(Data records)

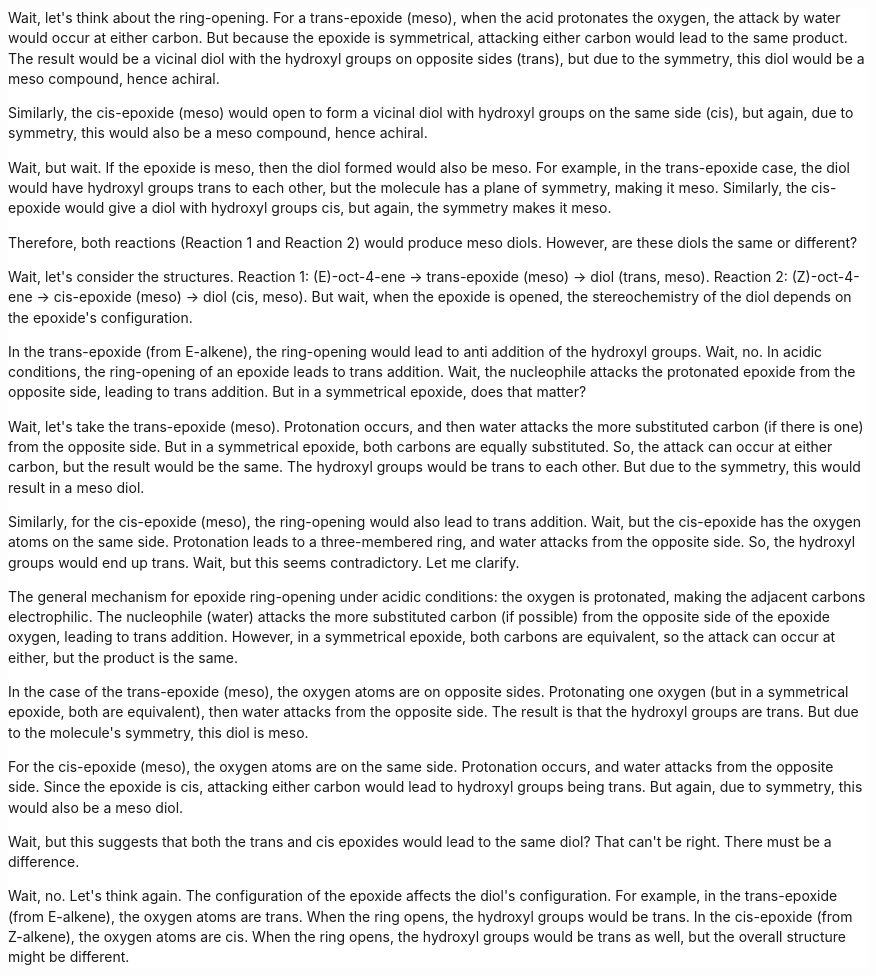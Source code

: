 Wait, let's think about the ring-opening. For a trans-epoxide (meso), when the acid protonates the oxygen, the attack by water would occur at either carbon. But because the epoxide is symmetrical, attacking either carbon would lead to the same product. The result would be a vicinal diol with the hydroxyl groups on opposite sides (trans), but due to the symmetry, this diol would be a meso compound, hence achiral.

Similarly, the cis-epoxide (meso) would open to form a vicinal diol with hydroxyl groups on the same side (cis), but again, due to symmetry, this would also be a meso compound, hence achiral.

Wait, but wait. If the epoxide is meso, then the diol formed would also be meso. For example, in the trans-epoxide case, the diol would have hydroxyl groups trans to each other, but the molecule has a plane of symmetry, making it meso. Similarly, the cis-epoxide would give a diol with hydroxyl groups cis, but again, the symmetry makes it meso.

Therefore, both reactions (Reaction 1 and Reaction 2) would produce meso diols. However, are these diols the same or different?

Wait, let's consider the structures. Reaction 1: (E)-oct-4-ene → trans-epoxide (meso) → diol (trans, meso). Reaction 2: (Z)-oct-4-ene → cis-epoxide (meso) → diol (cis, meso). But wait, when the epoxide is opened, the stereochemistry of the diol depends on the epoxide's configuration.

In the trans-epoxide (from E-alkene), the ring-opening would lead to anti addition of the hydroxyl groups. Wait, no. In acidic conditions, the ring-opening of an epoxide leads to trans addition. Wait, the nucleophile attacks the protonated epoxide from the opposite side, leading to trans addition. But in a symmetrical epoxide, does that matter?

Wait, let's take the trans-epoxide (meso). Protonation occurs, and then water attacks the more substituted carbon (if there is one) from the opposite side. But in a symmetrical epoxide, both carbons are equally substituted. So, the attack can occur at either carbon, but the result would be the same. The hydroxyl groups would be trans to each other. But due to the symmetry, this would result in a meso diol.

Similarly, for the cis-epoxide (meso), the ring-opening would also lead to trans addition. Wait, but the cis-epoxide has the oxygen atoms on the same side. Protonation leads to a three-membered ring, and water attacks from the opposite side. So, the hydroxyl groups would end up trans. Wait, but this seems contradictory. Let me clarify.

The general mechanism for epoxide ring-opening under acidic conditions: the oxygen is protonated, making the adjacent carbons electrophilic. The nucleophile (water) attacks the more substituted carbon (if possible) from the opposite side of the epoxide oxygen, leading to trans addition. However, in a symmetrical epoxide, both carbons are equivalent, so the attack can occur at either, but the product is the same.

In the case of the trans-epoxide (meso), the oxygen atoms are on opposite sides. Protonating one oxygen (but in a symmetrical epoxide, both are equivalent), then water attacks from the opposite side. The result is that the hydroxyl groups are trans. But due to the molecule's symmetry, this diol is meso.

For the cis-epoxide (meso), the oxygen atoms are on the same side. Protonation occurs, and water attacks from the opposite side. Since the epoxide is cis, attacking either carbon would lead to hydroxyl groups being trans. But again, due to symmetry, this would also be a meso diol.

Wait, but this suggests that both the trans and cis epoxides would lead to the same diol? That can't be right. There must be a difference.

Wait, no. Let's think again. The configuration of the epoxide affects the diol's configuration. For example, in the trans-epoxide (from E-alkene), the oxygen atoms are trans. When the ring opens, the hydroxyl groups would be trans. In the cis-epoxide (from Z-alkene), the oxygen atoms are cis. When the ring opens, the hydroxyl groups would be trans as well, but the overall structure might be different.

(End Data records)

__Goal of the exercise__:
Search the entries for the string "Reaction". Copy every line that has it.

__Response box__:
Therefore, both reactions (Reaction 1 and Reaction 2) would produce meso diols. However, are these diols the same or different?
Wait, let's consider the structures. Reaction 1: (E)-oct-4-ene → trans-epoxide (meso) → diol (trans, meso). Reaction 2: (Z)-oct-4-ene → cis-epoxide (meso) → diol (cis, meso). But wait, when the epoxide is opened, the stereochemistry of the diol depends on the epoxide's configuration.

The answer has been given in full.